- [Work order]: What lines of the material below hold the string "nmap"? Copy them out.

- [Data to use]:
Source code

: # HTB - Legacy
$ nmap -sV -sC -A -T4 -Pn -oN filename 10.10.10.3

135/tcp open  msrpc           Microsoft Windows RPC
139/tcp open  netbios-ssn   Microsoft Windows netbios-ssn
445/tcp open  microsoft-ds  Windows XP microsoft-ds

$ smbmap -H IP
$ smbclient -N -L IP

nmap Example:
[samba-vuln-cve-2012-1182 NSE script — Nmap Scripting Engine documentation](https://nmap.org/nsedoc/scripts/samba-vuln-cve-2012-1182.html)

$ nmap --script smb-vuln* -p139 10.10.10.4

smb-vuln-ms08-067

- [Task response]:
$ nmap -sV -sC -A -T4 -Pn -oN filename 10.10.10.3
nmap Example:
[samba-vuln-cve-2012-1182 NSE script — Nmap Scripting Engine documentation](https://nmap.org/nsedoc/scripts/samba-vuln-cve-2012-1182.html)
$ nmap --script smb-vuln* -p139 10.10.10.4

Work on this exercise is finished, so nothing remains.